かたよらず、こだわらず、とらわれず。好奇心のおもむくままにどこまでも。

 成長したね〜!

 久しぶりにTくんの話です。彼と言えば、ずっと前から「ふぇるまーた」をご存知の方なら覚えていらっしゃるかしらん?昨年の10月にこんなことがあった3年の男の子です。この子に帰り際、呼び止められて、「先生、風邪で休んだ先週の振替は、後の時間が空いてるところにぼくを入れてよ」と言うのです。もちろんいいけど、なんでだろう?と思っていると、こんなことを言います。

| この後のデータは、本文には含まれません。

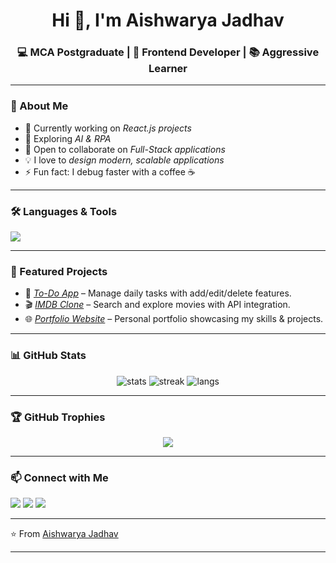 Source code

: <h1 align="center">Hi 👋, I'm Aishwarya Jadhav</h1>

<h3 align="center">💻 MCA Postgraduate | 🚀 Frontend Developer | 📚 Aggressive Learner</h3>

---

### 🌟 About Me
- 🔭 Currently working on *React.js projects*
- 🌱 Exploring *AI & RPA*
- 👯 Open to collaborate on *Full-Stack applications*
- 💡 I love to *design modern, scalable applications*
- ⚡ Fun fact: I debug faster with a coffee ☕

---

### 🛠️ Languages & Tools
<p align="left">
  <img src="https://skillicons.dev/icons?i=html,css,js,react,java,nodejs,mysql,git,github,vscode" />
</p>

---

### 🚀 Featured Projects
- 📝 [*To-Do App*](https://github.com/Aishu1206-github/react_projects/tree/main/todo-app-mp) – Manage daily tasks with add/edit/delete features.  
- 🎬 [*IMDB Clone*](https://github.com/Aishu1206-github/react_projects/tree/main/imdb-clone) – Search and explore movies with API integration.  
- 🌐 [*Portfolio Website*](https://github.com/Aishu1206-github/react_projects/tree/main/Portfolio) – Personal portfolio showcasing my skills & projects.  

---

### 📊 GitHub Stats
<p align="center">
  <img src="https://github-readme-stats.vercel.app/api?username=Aishu1206-github&show_icons=true&theme=tokyonight" alt="stats" />
  <img src="https://github-readme-streak-stats.herokuapp.com/?user=Aishu1206-github&theme=tokyonight" alt="streak" />
  <img src="https://github-readme-stats.vercel.app/api/top-langs/?username=Aishu1206-github&layout=compact&theme=tokyonight" alt="langs" />
</p>

---

### 🏆 GitHub Trophies
<p align="center">
  <img src="https://github-profile-trophy.vercel.app/?username=Aishu1206-github&theme=radical&no-frame=true&margin-w=10" />
</p>

---

### 📫 Connect with Me
<p align="left">
  <a href="https://www.linkedin.com/in/aishwarya-jadhav-7582ab226/" target="_blank"><img src="https://img.shields.io/badge/LinkedIn-blue?logo=linkedin&logoColor=white" /></a>
  <a href="aishujadhav5545@gmail.com"><img src="https://img.shields.io/badge/Email-red?logo=gmail&logoColor=white" /></a>
  <a href="https://github.com/Aishu1206-github"><img src="https://img.shields.io/badge/GitHub-black?logo=github&logoColor=white" /></a>
</p>

---

⭐ From [Aishwarya Jadhav](https://github.com/Aishu1206-github)


---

「後の時間がつまっていると、レッスンの途中で次の子が早く来ちゃったりするでしょ。そうすると、先生があわててボクの時間を切り上げようとするからイヤなんだよ」と。「そんなことないよ。次の子が来ても時間いっぱいは、ちゃんとレッスンするじゃない」と反論すると、「でもね、ちょっとでも長めの方がいいんだもん。後の子がいなければ、レッスンの終わりの歌もいっぱい歌えるし・・・お得じゃん。ボクは得なのが好きなんだよ」ですって。なんて素直な訴えであることよ(笑)この1年で本当に成長しました、彼。うれしいことを言ってくれるではありませんか。とても1年前には「早くレッスンを切り上げろ」と言っていた彼と同じ子とは思えません。

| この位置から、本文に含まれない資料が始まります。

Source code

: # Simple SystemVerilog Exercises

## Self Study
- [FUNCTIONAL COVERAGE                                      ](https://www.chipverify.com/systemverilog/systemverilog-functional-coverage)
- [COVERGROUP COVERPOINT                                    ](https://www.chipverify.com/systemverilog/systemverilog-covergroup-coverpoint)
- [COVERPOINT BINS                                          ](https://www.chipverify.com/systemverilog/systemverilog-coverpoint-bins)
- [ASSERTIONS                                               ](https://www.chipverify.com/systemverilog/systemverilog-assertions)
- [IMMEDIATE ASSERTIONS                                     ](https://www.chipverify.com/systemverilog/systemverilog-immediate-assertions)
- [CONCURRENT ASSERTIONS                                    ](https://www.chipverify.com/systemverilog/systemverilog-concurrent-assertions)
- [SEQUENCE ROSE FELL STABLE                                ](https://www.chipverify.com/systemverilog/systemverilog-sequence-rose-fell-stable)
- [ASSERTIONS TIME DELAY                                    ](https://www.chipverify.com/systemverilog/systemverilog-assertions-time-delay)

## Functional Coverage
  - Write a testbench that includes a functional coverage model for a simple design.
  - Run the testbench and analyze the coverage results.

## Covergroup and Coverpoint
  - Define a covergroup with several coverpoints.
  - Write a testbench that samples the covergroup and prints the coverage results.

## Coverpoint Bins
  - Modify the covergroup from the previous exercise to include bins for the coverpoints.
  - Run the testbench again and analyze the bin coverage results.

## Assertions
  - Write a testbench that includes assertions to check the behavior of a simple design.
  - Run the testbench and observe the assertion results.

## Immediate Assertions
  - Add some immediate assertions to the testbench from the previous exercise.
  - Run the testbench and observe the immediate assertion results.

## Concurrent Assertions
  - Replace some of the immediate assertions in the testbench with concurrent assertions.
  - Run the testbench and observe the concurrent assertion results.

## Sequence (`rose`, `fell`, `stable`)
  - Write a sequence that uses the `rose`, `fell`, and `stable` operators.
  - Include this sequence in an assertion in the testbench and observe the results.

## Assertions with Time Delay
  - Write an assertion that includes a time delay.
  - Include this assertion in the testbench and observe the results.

 こうやって時間をかけて、生徒たちとちょっとづつ仲良くなってゆく過程が案外好きなんだと思います。どの子とも最初から相性ばっちりとはいかないけれど、数年たってどうしてもこの子は苦手!と匙をなげるはめになった子は今のところひとりもいません。彼はかなり手ごわい方でしたが、1年たった今では、バイエルも上巻は終了間際だし、教科書とリコーダーをわざわざレッスンに持ってきて「先生、ボクのリコーダー、聞いてみたいだろうと思って持ってきてやったぞ」なんてかわいい生意気を言ったりします。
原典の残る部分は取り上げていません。